Laser-directed cell ablations were performed on 5% agar pads as previously described 5. The attraction assay was carried out on strains NK212 (syIs157[cdh-3>YFP]; syIs59[egl-17>CFP]) and NK214 (syIs157[cdh-3>YFP]; syIs59[egl-17>CFP] unc-6(ev400)). AC invasion in both NK212 and NK214 without ablation yielded similar results to N2 and unc-6(ev400) mutants, respectively (n = 50 animals examined for each). Ablation of the VPCs P3.p through P7.p in both strains was performed at the early-to-mid L2 stage. Animals were then recovered from the agar pad used for ablation, allowed to develop at 20°C, and then examined for AC attraction to the P8.p cell and its descendants 18–24 hours after recovery.
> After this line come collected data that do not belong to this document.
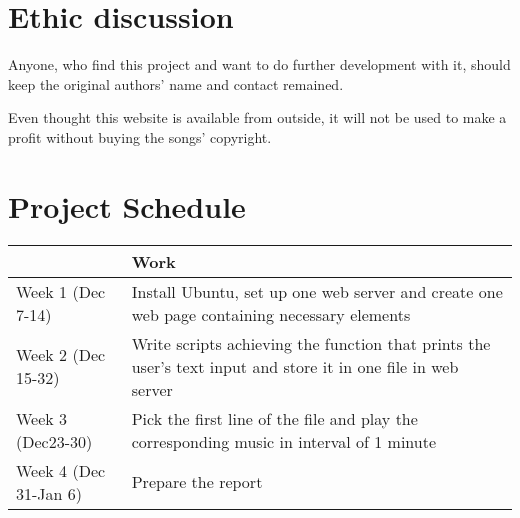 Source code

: \chapter{Ethic discussion}
Anyone, who find this project and want to do further development with it, should keep the original authors' name and contact remained. 

Even thought this website is available from outside, it will not be used to make a profit without buying the songs' copyright.

\chapter{Project Schedule}
\begin{center}
	\begin{tabular}{| l | p{10cm} | }
		\hline
		 & Work \\
		\hline
		Week 1 (Dec 7-14) & Install Ubuntu, set up one web server and create one web page containing necessary elements \\
		\hline
		Week 2 (Dec 15-32) & Write scripts achieving the function that prints the user's text input and store it in one file in web server \\
		\hline
		Week 3 (Dec23-30) & Pick the first line of the file and play the corresponding music in interval of 1 minute  \\
		\hline
		Week 4 (Dec 31-Jan 6) & Prepare the report \\ 
		\hline
	\end{tabular}
\end{center}
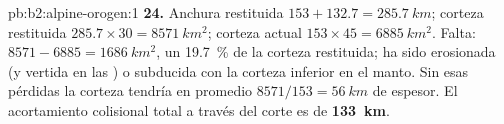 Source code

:\begin{solution}{pb:b2:alpine-orogen:1}
\textbf{24.} Anchura restituida $153 + 132.7 = \qty{285.7}{km}$; corteza restituida
$285.7\times30 = \qty{8571}{km^2}$; corteza actual $153\times45 = \qty{6885}{km^2}$. Falta:
$8571 - 6885 = \qty{1686}{km^2}$, un \qty{19.7}{\percent} de la corteza restituida; ha sido
erosionada (y vertida en las ) o subducida con la corteza inferior en el
manto. Sin esas pérdidas la corteza tendría en promedio $8571/153 = \qty{56}{km}$ de espesor.
El acortamiento colisional total a través del corte es de
\textbf{\qty[text-series-to-math=true]{133}{km}}.
\end{solution}
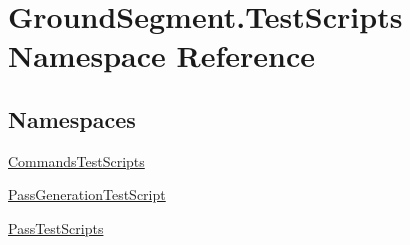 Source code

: \hypertarget{namespace_ground_segment_1_1_test_scripts}{}\section{Ground\+Segment.\+Test\+Scripts Namespace Reference}
\label{namespace_ground_segment_1_1_test_scripts}
\subsection*{Namespaces}
\begin{DoxyCompactItemize}
\item 
 \hyperlink{namespace_ground_segment_1_1_test_scripts_1_1_commands_test_scripts}{Commands\+Test\+Scripts}
\item 
 \hyperlink{namespace_ground_segment_1_1_test_scripts_1_1_pass_generation_test_script}{Pass\+Generation\+Test\+Script}
\item 
 \hyperlink{namespace_ground_segment_1_1_test_scripts_1_1_pass_test_scripts}{Pass\+Test\+Scripts}
\end{DoxyCompactItemize}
Apical AJM-1 scoring in the AC

AJM-1∷GFP localization was observed in a single nascent spot junction in the apical region of the AC in wild-type animals beginning at the late P6.p 1-cell stage, approximately 3–4 hours prior to invasion. The number of spot junctions increased to approximately two by the P6.p 4-cell stage (range was from one to four). The number and apical position of spot junctions was then compared in wild-type and unc-6 mutants from the P6.p 1-cell stage through the P6.p 4-cell stage.

RNA interference

Double stranded RNA (dsRNA) against fos-1 was delivered by feeding as previously described 8. To trigger vulval-cell specific knock-down of unc-6 expression, rde-1(ne219); ghEx11[egl-17>rde-1∷mRFP] worms were cultured on bacteria generating dsRNA targeting unc-6 11.